L’Honnesteté qui doibt estre en la bouche,
Les motz dorez que par escript on couche,
Donnent louenge et honneur, non en vain,
Au bon diseur et au juste escripvain.
Tout au contraire une parolle dicte
Laide et vilaine, ou en papier escripte,
Rend son autheur de macule taché.
Parquoy aulcuns ont ilz doncques tasché,
Se rendre obscurs, perdans leur renommée,
Tant qu’en tous lieux leur personne est blasmée ?
La volupté et sensualité
Leur ont ainsi leurs cueurs debilité,
Tant et si fort que le mal par dehors,
Monstre l’effect de ce qu’est dans le corps,
Selon la chose en quoy le cueur habonde,
La bouche parle, ou soit necte ou immunde.
O qu’on dict bien, proverbes evidentz !
"Du sac ne sort que ce qui est dedans".
On le congnoist je ne sçay quelz Rithmeurs,
Tous corrumpuz de parolle et de meurs,
Ne font escriptz que de choses trop vaines,
En corrumpant toutes vertus humaines :
L’ung s’entremect de descripre ung Tetin,
Et
l’aultre ung ventre aussi blanc que satin
L’ung painct les yeulx,
l’aultre les cheveulx blondz,
L’aultre le nez,
l’aultre les genoulx rondz,
Mais plus cela tend à concupiscence
Qu’à demonstrer de beaulté l’excellence.
Las ! n’y a il que ceulx là que j’ay dict ?
Certes si a, et si aulcun mesdict
De leurs escriptz, c’est sans faire nuysance
A leur parler et parfaicte elegance,
Mais du subject c’est le plus ord et salle
Dont fut parlé jamais en chambre ou Salle.
Les noms sont beaulx qu’appropria Nature,
Aux membres bas de toute creature,
Mais blasonner ces membres veneriques,
Les exaltant ainsi que deiffiques,
C’est une erreur et une ydolatrie,
De quoy la terre à dieu vengeance crie.
O quelz menteurs ! O quels beaulx blasonneurs,
Qui font marché si grand de leurs honneurs !
Ma plume auroit grande honte d’escripre,
Telz vilains mots, et ma bouche à le dire,
D’eulx mesmes sont en faictz et dictz honteux,
Et Cicero dict, sans estre doubteux,
Que tout ainsi que Nature les cache,
De les nommer aussi elle se fache.
Pensez vous poinct, qui faictes ces Blasons,
Combien de gentz par voz sotes raisons
Vous abusez ? Certes la chose est seure,
Que ces sotz motz leur engendre luxure ;
Les gens de bien en sont scandalisez ;
Et vous, Seigneurs qui ces Blasons lisez,
Prenez la lettre et en laissez l’esprit,
Et plus ne soit tel cas mis par escript,
Car c’est l’esprit Cupido et Venus.
Et vous aussy, qui pour sçavantz tenuz
Estes des sotz : estes vous dictz Poetes ?

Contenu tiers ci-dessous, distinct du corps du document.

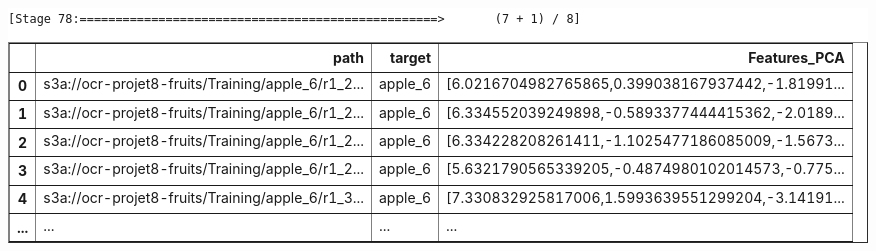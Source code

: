     
    [Stage 78:==================================================>       (7 + 1) / 8]
    
                                                                                    




<div>
<style scoped>
    .dataframe tbody tr th:only-of-type {
        vertical-align: middle;
    }

    .dataframe tbody tr th {
        vertical-align: top;
    }

    .dataframe thead th {
        text-align: right;
    }
</style>
<table border="1" class="dataframe">
  <thead>
    <tr style="text-align: right;">
      <th></th>
      <th>path</th>
      <th>target</th>
      <th>Features_PCA</th>
    </tr>
  </thead>
  <tbody>
    <tr>
      <th>0</th>
      <td>s3a://ocr-projet8-fruits/Training/apple_6/r1_2...</td>
      <td>apple_6</td>
      <td>[6.0216704982765865,0.399038167937442,-1.81991...</td>
    </tr>
    <tr>
      <th>1</th>
      <td>s3a://ocr-projet8-fruits/Training/apple_6/r1_2...</td>
      <td>apple_6</td>
      <td>[6.334552039249898,-0.5893377444415362,-2.0189...</td>
    </tr>
    <tr>
      <th>2</th>
      <td>s3a://ocr-projet8-fruits/Training/apple_6/r1_2...</td>
      <td>apple_6</td>
      <td>[6.334228208261411,-1.1025477186085009,-1.5673...</td>
    </tr>
    <tr>
      <th>3</th>
      <td>s3a://ocr-projet8-fruits/Training/apple_6/r1_2...</td>
      <td>apple_6</td>
      <td>[5.6321790565339205,-0.4874980102014573,-0.775...</td>
    </tr>
    <tr>
      <th>4</th>
      <td>s3a://ocr-projet8-fruits/Training/apple_6/r1_3...</td>
      <td>apple_6</td>
      <td>[7.330832925817006,1.5993639551299204,-3.14191...</td>
    </tr>
    <tr>
      <th>...</th>
      <td>...</td>
      <td>...</td>
      <td>...</td>
    </tr>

Certes nenny, mais vous estes chouetes
Non ressemblans aux tresbeaulx et blancz Cignes,
Vous n’en avez les marques ne les signes :
Les Cignes blancz sont les oiseaulx sans vice,
Qu’au dieu Phœbus on donne en sacrifice,
Et qui sont mis pour armes pardurables
Aux escussons des poetes affables
Pour denoter que chasteté bien franche
Saincte vertu paincte de couleur blanche
Se doibt loger en cueur et en pensée,
Des escripvains, et non estre offensée.
Ceulx là ne sont Cignes, mais noirs Corbeaulx
Qui font escriptz indignes d’estre beaulx,
De telz oyseaulx la plume trop s’abaisse
Et au voller les haultes choses laisse,
En s’amusant aux basses corruptibles.
Delaissez donc telz escriptz trop horribles,
Et ensuyvez icelluy qui blasonne,
L’effect de mort qui repos à tous donne,
Car qui de mort la souvenance aura,
Aultres blasons jamais il ne fera.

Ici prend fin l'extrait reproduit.